Já aprovada a proposta da Nova Lei de Falências na Câmara (Projeto de Lei nº 4.376-B/93), o projeto agora se encontra em fase final de votação no Senado (PLC nº 71/03). Nele, está presente a proteção de interesses dos grupos econômicos e financeiros, que poderão receber seus créditos, com prioridade, até mesmo antes da Fazenda Pública e ou dos créditos alimentares dos trabalhadores.

Guilherme Guimarães Feliciano, juiz do trabalho e membro da Comissão Legislativa da Associação Nacional dos Magistrados da Justiça do Trabalho (Anamatra), analisando o texto em tramitação, conclui que, se aprovado, irá ocasionar enormes prejuízos aos trabalhadores e à própria sociedade. Segundo ele:

“O projeto pretende introduzir na legislação nacional modificações prejudiciais para o trabalhador brasileiro, uma vez que sujeita os seus créditos alimentares ao plano de recuperação judicial da empresa, agravando a sua condição jurídica em relação ao que dispõe a atual Lei de Falências, de 1945, na qual os créditos privilegiados – inclusos os decorrentes dos contratos de trabalho – simplesmente não são alcançados pela concordata, que apenas obriga os credores quirografários.

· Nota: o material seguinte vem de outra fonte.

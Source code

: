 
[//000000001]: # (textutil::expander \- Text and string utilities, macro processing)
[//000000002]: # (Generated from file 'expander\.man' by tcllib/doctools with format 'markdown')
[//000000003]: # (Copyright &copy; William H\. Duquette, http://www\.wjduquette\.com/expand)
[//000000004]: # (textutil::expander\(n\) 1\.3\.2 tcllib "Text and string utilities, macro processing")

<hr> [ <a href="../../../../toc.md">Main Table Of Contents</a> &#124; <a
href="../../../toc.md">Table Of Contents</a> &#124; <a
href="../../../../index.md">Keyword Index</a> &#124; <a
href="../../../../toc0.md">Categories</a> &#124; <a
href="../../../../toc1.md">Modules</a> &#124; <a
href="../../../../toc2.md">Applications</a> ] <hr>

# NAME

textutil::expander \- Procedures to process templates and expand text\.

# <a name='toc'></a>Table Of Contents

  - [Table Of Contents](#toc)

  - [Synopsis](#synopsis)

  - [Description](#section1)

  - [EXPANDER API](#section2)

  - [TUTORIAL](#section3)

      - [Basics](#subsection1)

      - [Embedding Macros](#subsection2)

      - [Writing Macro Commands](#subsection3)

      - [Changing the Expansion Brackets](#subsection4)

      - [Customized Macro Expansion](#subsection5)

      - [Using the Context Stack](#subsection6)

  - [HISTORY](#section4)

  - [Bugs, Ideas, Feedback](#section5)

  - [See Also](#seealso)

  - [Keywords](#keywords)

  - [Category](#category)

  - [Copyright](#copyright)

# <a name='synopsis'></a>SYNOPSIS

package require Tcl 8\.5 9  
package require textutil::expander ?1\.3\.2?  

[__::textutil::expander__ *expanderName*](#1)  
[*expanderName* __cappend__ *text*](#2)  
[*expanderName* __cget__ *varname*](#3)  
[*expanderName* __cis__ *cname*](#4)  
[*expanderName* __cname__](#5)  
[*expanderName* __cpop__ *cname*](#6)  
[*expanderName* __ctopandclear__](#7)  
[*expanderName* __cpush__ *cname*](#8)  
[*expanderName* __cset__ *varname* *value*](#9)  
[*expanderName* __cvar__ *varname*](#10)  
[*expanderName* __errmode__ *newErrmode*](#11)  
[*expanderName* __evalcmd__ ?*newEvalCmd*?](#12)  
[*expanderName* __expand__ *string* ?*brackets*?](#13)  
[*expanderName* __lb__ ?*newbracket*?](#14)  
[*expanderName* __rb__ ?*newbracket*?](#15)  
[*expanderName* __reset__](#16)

Ou seja, atualmente o trabalhador brasileiro pode buscar a satisfação de seus créditos, mesmo em face de empresas concordatárias, no âmbito da Justiça do Trabalho, tendo o direito inalienável de havê-los nas épocas certas, sob pena de juros moratórios e correção monetária. Já pela nova Lei de Falências, a empresa sob recuperação judicial – que substituirá a concordata – poderá quitar os créditos de natureza trabalhista, aí inclusos salários e direitos de rescisão, no generoso prazo de até um ano. Isso é inadmissível, se consideramos tratar-se, em larga medida, de créditos de estrita natureza alimentar.

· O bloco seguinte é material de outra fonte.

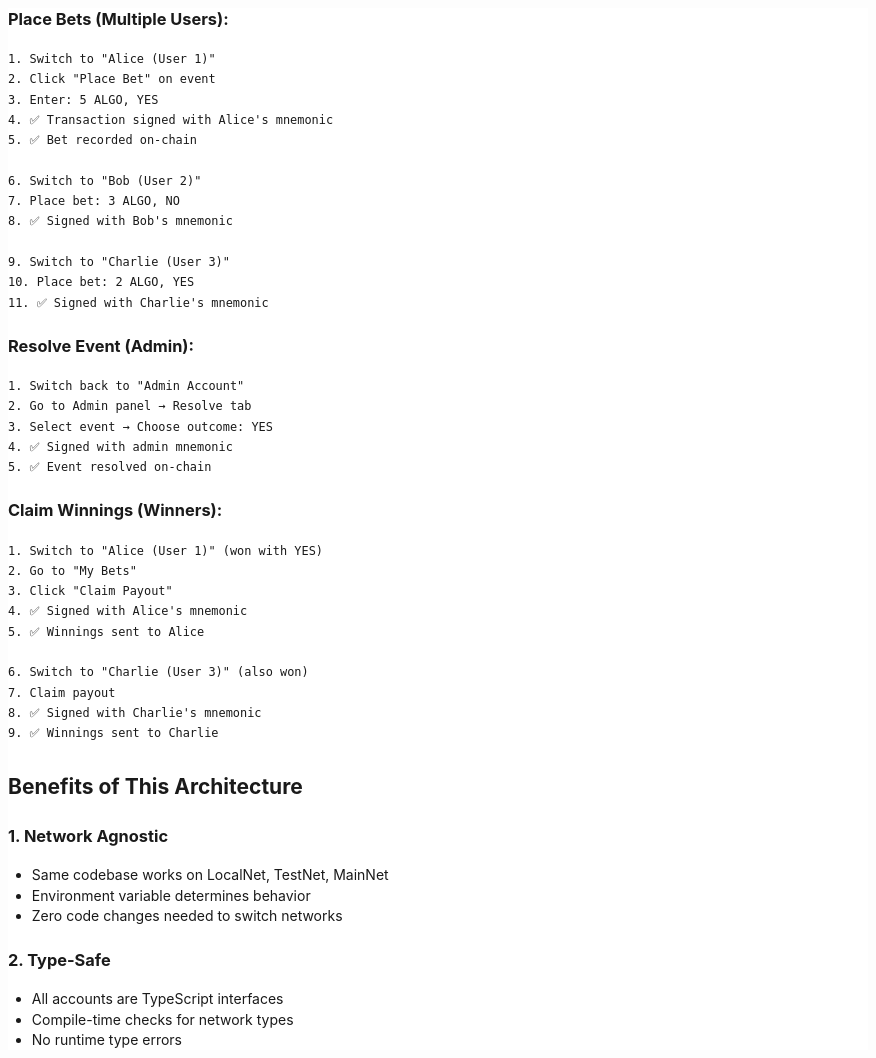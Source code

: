 ### Place Bets (Multiple Users):
```
1. Switch to "Alice (User 1)"
2. Click "Place Bet" on event
3. Enter: 5 ALGO, YES
4. ✅ Transaction signed with Alice's mnemonic
5. ✅ Bet recorded on-chain

6. Switch to "Bob (User 2)"
7. Place bet: 3 ALGO, NO
8. ✅ Signed with Bob's mnemonic

9. Switch to "Charlie (User 3)"
10. Place bet: 2 ALGO, YES
11. ✅ Signed with Charlie's mnemonic
```

### Resolve Event (Admin):
```
1. Switch back to "Admin Account"
2. Go to Admin panel → Resolve tab
3. Select event → Choose outcome: YES
4. ✅ Signed with admin mnemonic
5. ✅ Event resolved on-chain
```

### Claim Winnings (Winners):
```
1. Switch to "Alice (User 1)" (won with YES)
2. Go to "My Bets"
3. Click "Claim Payout"
4. ✅ Signed with Alice's mnemonic
5. ✅ Winnings sent to Alice

6. Switch to "Charlie (User 3)" (also won)
7. Claim payout
8. ✅ Signed with Charlie's mnemonic
9. ✅ Winnings sent to Charlie
```

## Benefits of This Architecture

### 1. **Network Agnostic**
- Same codebase works on LocalNet, TestNet, MainNet
- Environment variable determines behavior
- Zero code changes needed to switch networks

### 2. **Type-Safe**
- All accounts are TypeScript interfaces
- Compile-time checks for network types
- No runtime type errors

A par disso, este projeto introduz outro retrocesso lancinante, que é a elisão da responsabilidade trabalhista do sucessor, fazendo tabula rasa do sistema instituído pela Consolidação das Leis Trabalhistas (CLT) há mais de meio século. Por exemplo, quem adquire o estabelecimento do falido não responde pelos créditos trabalhistas pendentes.

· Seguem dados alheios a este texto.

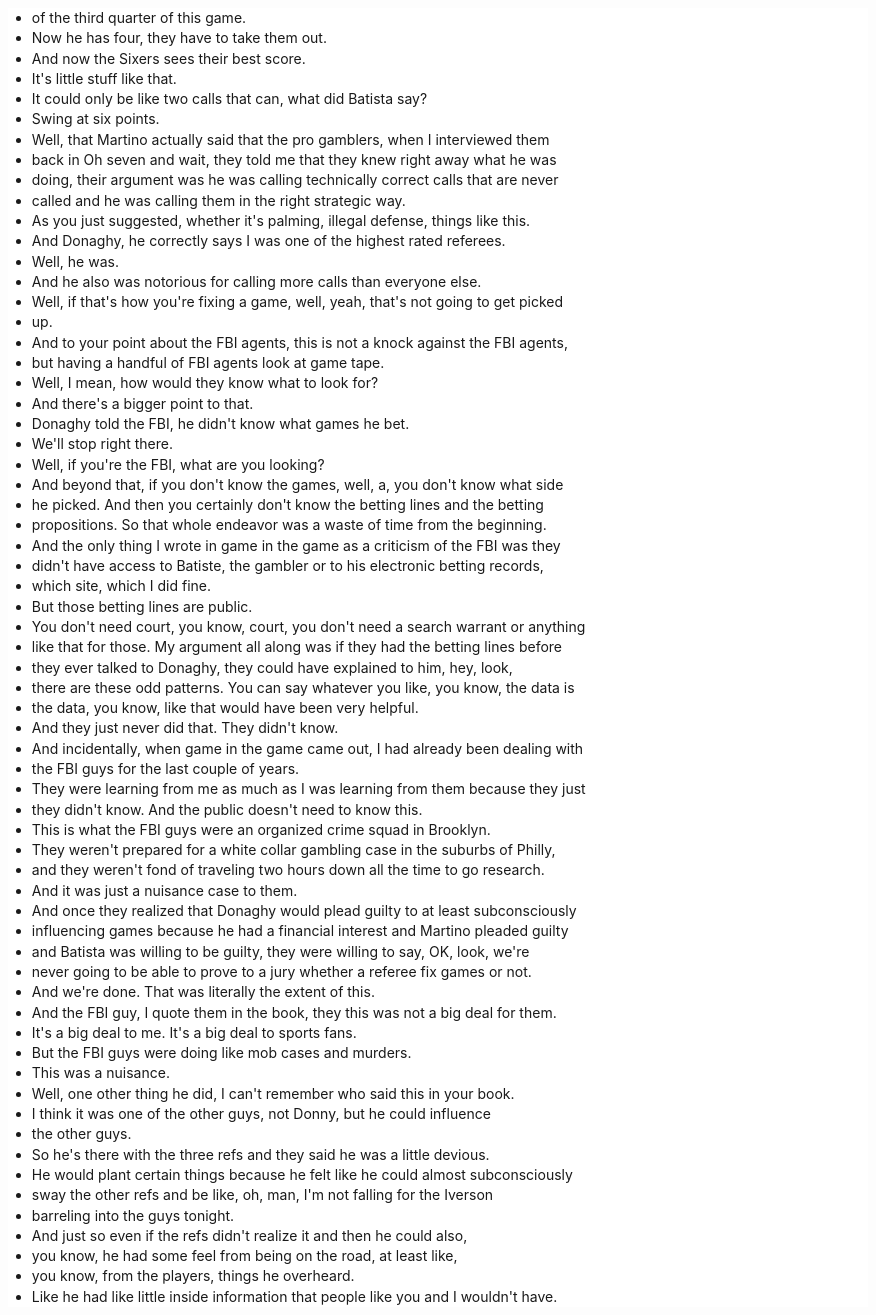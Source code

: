 *  of the third quarter of this game.
*  Now he has four, they have to take them out.
*  And now the Sixers sees their best score.
*  It's little stuff like that.
*  It could only be like two calls that can, what did Batista say?
*  Swing at six points.
*  Well, that Martino actually said that the pro gamblers, when I interviewed them
*  back in Oh seven and wait, they told me that they knew right away what he was
*  doing, their argument was he was calling technically correct calls that are never
*  called and he was calling them in the right strategic way.
*  As you just suggested, whether it's palming, illegal defense, things like this.
*  And Donaghy, he correctly says I was one of the highest rated referees.
*  Well, he was.
*  And he also was notorious for calling more calls than everyone else.
*  Well, if that's how you're fixing a game, well, yeah, that's not going to get picked
*  up.
*  And to your point about the FBI agents, this is not a knock against the FBI agents,
*  but having a handful of FBI agents look at game tape.
*  Well, I mean, how would they know what to look for?
*  And there's a bigger point to that.
*  Donaghy told the FBI, he didn't know what games he bet.
*  We'll stop right there.
*  Well, if you're the FBI, what are you looking?
*  And beyond that, if you don't know the games, well, a, you don't know what side
*  he picked. And then you certainly don't know the betting lines and the betting
*  propositions. So that whole endeavor was a waste of time from the beginning.
*  And the only thing I wrote in game in the game as a criticism of the FBI was they
*  didn't have access to Batiste, the gambler or to his electronic betting records,
*  which site, which I did fine.
*  But those betting lines are public.
*  You don't need court, you know, court, you don't need a search warrant or anything
*  like that for those. My argument all along was if they had the betting lines before
*  they ever talked to Donaghy, they could have explained to him, hey, look,
*  there are these odd patterns. You can say whatever you like, you know, the data is
*  the data, you know, like that would have been very helpful.
*  And they just never did that. They didn't know.
*  And incidentally, when game in the game came out, I had already been dealing with
*  the FBI guys for the last couple of years.
*  They were learning from me as much as I was learning from them because they just
*  they didn't know. And the public doesn't need to know this.
*  This is what the FBI guys were an organized crime squad in Brooklyn.
*  They weren't prepared for a white collar gambling case in the suburbs of Philly,
*  and they weren't fond of traveling two hours down all the time to go research.
*  And it was just a nuisance case to them.
*  And once they realized that Donaghy would plead guilty to at least subconsciously
*  influencing games because he had a financial interest and Martino pleaded guilty
*  and Batista was willing to be guilty, they were willing to say, OK, look, we're
*  never going to be able to prove to a jury whether a referee fix games or not.
*  And we're done. That was literally the extent of this.
*  And the FBI guy, I quote them in the book, they this was not a big deal for them.
*  It's a big deal to me. It's a big deal to sports fans.
*  But the FBI guys were doing like mob cases and murders.
*  This was a nuisance.
*  Well, one other thing he did, I can't remember who said this in your book.
*  I think it was one of the other guys, not Donny, but he could influence
*  the other guys.
*  So he's there with the three refs and they said he was a little devious.
*  He would plant certain things because he felt like he could almost subconsciously
*  sway the other refs and be like, oh, man, I'm not falling for the Iverson
*  barreling into the guys tonight.
*  And just so even if the refs didn't realize it and then he could also,
*  you know, he had some feel from being on the road, at least like,
*  you know, from the players, things he overheard.
*  Like he had like little inside information that people like you and I wouldn't have.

Em suma: há apropriação capitalista do trabalho da pessoa humana, mas não há contraprestação eqüitativa, já que o antigo titular é insolvente e o atual é juridicamente irresponsável. Não há segurança econômica que justifique tamanha violência aos direitos históricos da pessoa trabalhadora. E se não bastasse, o projeto ainda limita o privilégio dos créditos trabalhistas e acidentários, na classificação geral dos créditos na falência, a 150 salários mínimos. O que ultrapassar isso tornar-se-á crédito quirografário.

Tal limitação não é adequada, uma vez que, no geral, o montante de 150 salários mínimos só bastará para satisfazer tantos quantos recebam até o equivalente a US$ 350 por mês (em geral, isentos de imposto de renda), excluindo boa parte dos créditos dos trabalhadores de renda média. Outrossim, trata-se de outro revés histórico para o trabalhador nacional, que desde 1977 tem em seu favor, nas falências, o privilégio absoluto para salários e indenizações, sem limites quantitativos

A espoliação dos direitos trabalhistas nos contextos de insolvabilidade empresarial, falência e recuperação, não vai favorecer significativamente a economia do País, que precisa de demanda efetiva e não de arrocho. Assim, se por um lado o projeto não traz qualquer benefício ao trabalhador – bem ao contrário, prejudica-o -, tampouco aproveita ao setor produtivo, se o solapamento do crédito trabalhista importar em retração de demanda e precarização, com efeitos funestos no consumo”. (autor citado, em seu artigo publicado no Jornal O Estado do Paraná, edição de 26.06.04, pág. 4, intitulado A Nova Lei de Falências, cuja íntegra poderá ser lida no endereço seguinte:

http://www.parana-online.com.br/index.php?pag=opiniao&id_noticia=76676

Estamos de pleno acordo com as lúcidas análises e conclusões transcritas. A aprovação do projeto, como está, é um equívoco e um retrocesso social lastimável, ou seja, um dobramento aos interesses do “deus mercado”.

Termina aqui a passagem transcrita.